Directions for this task ▸
Go through the data and retrieve each line that includes the string "Dare".

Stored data
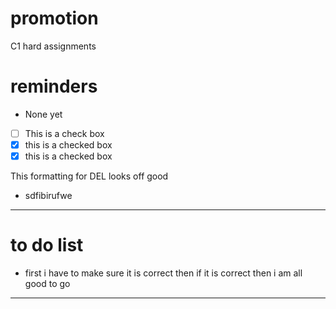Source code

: # promotion
C1 hard assignments 

# reminders
- None yet

- [ ] This is a check box
- [x] this is a checked box
- [x] this is a checked box </del>

This formatting for DEL looks off good
- <del></del>
sdfibirufwe

---

# to do list 
- <del></del>
first i have to make sure it is correct
then if it is correct then i am all good to go

---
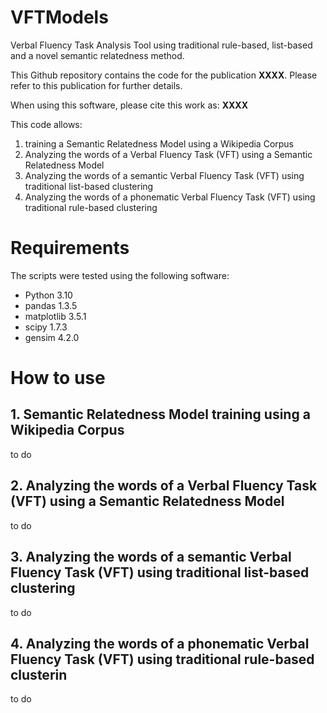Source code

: # VFTModels

Verbal Fluency Task Analysis Tool using traditional rule-based, list-based and a novel semantic relatedness method.

This Github repository contains the code for the publication **XXXX**. Please refer to this publication for further details.

When using this software, please cite this work as: **XXXX**

This code allows:
1. training a Semantic Relatedness Model using a Wikipedia Corpus
2. Analyzing the words of a Verbal Fluency Task (VFT) using a Semantic Relatedness Model
3. Analyzing the words of a semantic Verbal Fluency Task (VFT) using traditional list-based clustering
4. Analyzing the words of a phonematic Verbal Fluency Task (VFT) using traditional rule-based clustering

# Requirements

The scripts were tested using the following software:

* Python 3.10
* pandas 1.3.5
* matplotlib 3.5.1
* scipy 1.7.3
* gensim 4.2.0

# How to use

## 1. Semantic Relatedness Model training using a Wikipedia Corpus

to do

## 2. Analyzing the words of a Verbal Fluency Task (VFT) using a Semantic Relatedness Model

to do

## 3. Analyzing the words of a semantic Verbal Fluency Task (VFT) using traditional list-based clustering

to do

## 4. Analyzing the words of a phonematic Verbal Fluency Task (VFT) using traditional rule-based clusterin

to do
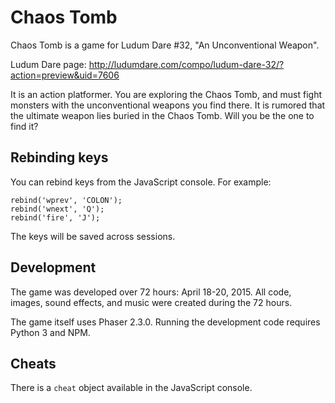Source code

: # Chaos Tomb

Chaos Tomb is a game for Ludum Dare #32, "An Unconventional Weapon".

Ludum Dare page: http://ludumdare.com/compo/ludum-dare-32/?action=preview&uid=7606

It is an action platformer.  You are exploring the Chaos Tomb, and must fight monsters with the unconventional weapons you find there.  It is rumored that the ultimate weapon lies buried in the Chaos Tomb.  Will you be the one to find it?

## Rebinding keys

You can rebind keys from the JavaScript console.  For example:

	rebind('wprev', 'COLON');
	rebind('wnext', 'Q');
	rebind('fire', 'J');

The keys will be saved across sessions.

## Development

The game was developed over 72 hours: April 18-20, 2015.  All code, images, sound effects, and music were created during the 72 hours.

The game itself uses Phaser 2.3.0.  Running the development code requires Python 3 and NPM.

## Cheats

There is a `cheat` object available in the JavaScript console.

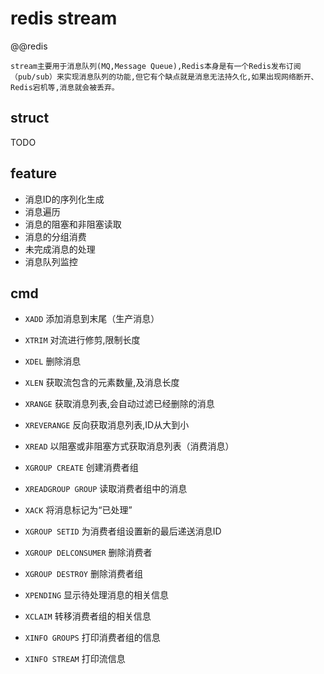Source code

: # redis stream

@@redis

    stream主要用于消息队列(MQ,Message Queue),Redis本身是有一个Redis发布订阅（pub/sub）来实现消息队列的功能,但它有个缺点就是消息无法持久化,如果出现网络断开、Redis宕机等,消息就会被丢弃。

## struct

TODO

## feature

- 消息ID的序列化生成
- 消息遍历
- 消息的阻塞和非阻塞读取
- 消息的分组消费
- 未完成消息的处理
- 消息队列监控

## cmd

- `XADD` 添加消息到末尾（生产消息）
- `XTRIM` 对流进行修剪,限制长度
- `XDEL` 删除消息
- `XLEN` 获取流包含的元素数量,及消息长度
- `XRANGE` 获取消息列表,会自动过滤已经删除的消息
- `XREVERANGE` 反向获取消息列表,ID从大到小
- `XREAD` 以阻塞或非阻塞方式获取消息列表（消费消息）

- `XGROUP CREATE` 创建消费者组
- `XREADGROUP GROUP` 读取消费者组中的消息
- `XACK` 将消息标记为“已处理”
- `XGROUP SETID` 为消费者组设置新的最后递送消息ID
- `XGROUP DELCONSUMER` 删除消费者
- `XGROUP DESTROY` 删除消费者组
- `XPENDING` 显示待处理消息的相关信息
- `XCLAIM` 转移消费者组的相关信息
- `XINFO GROUPS` 打印消费者组的信息
- `XINFO STREAM` 打印流信息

Exercise answer ▸
Chaos Tomb is a game for Ludum Dare #32, "An Unconventional Weapon".
Ludum Dare page: http://ludumdare.com/compo/ludum-dare-32/?action=preview&uid=7606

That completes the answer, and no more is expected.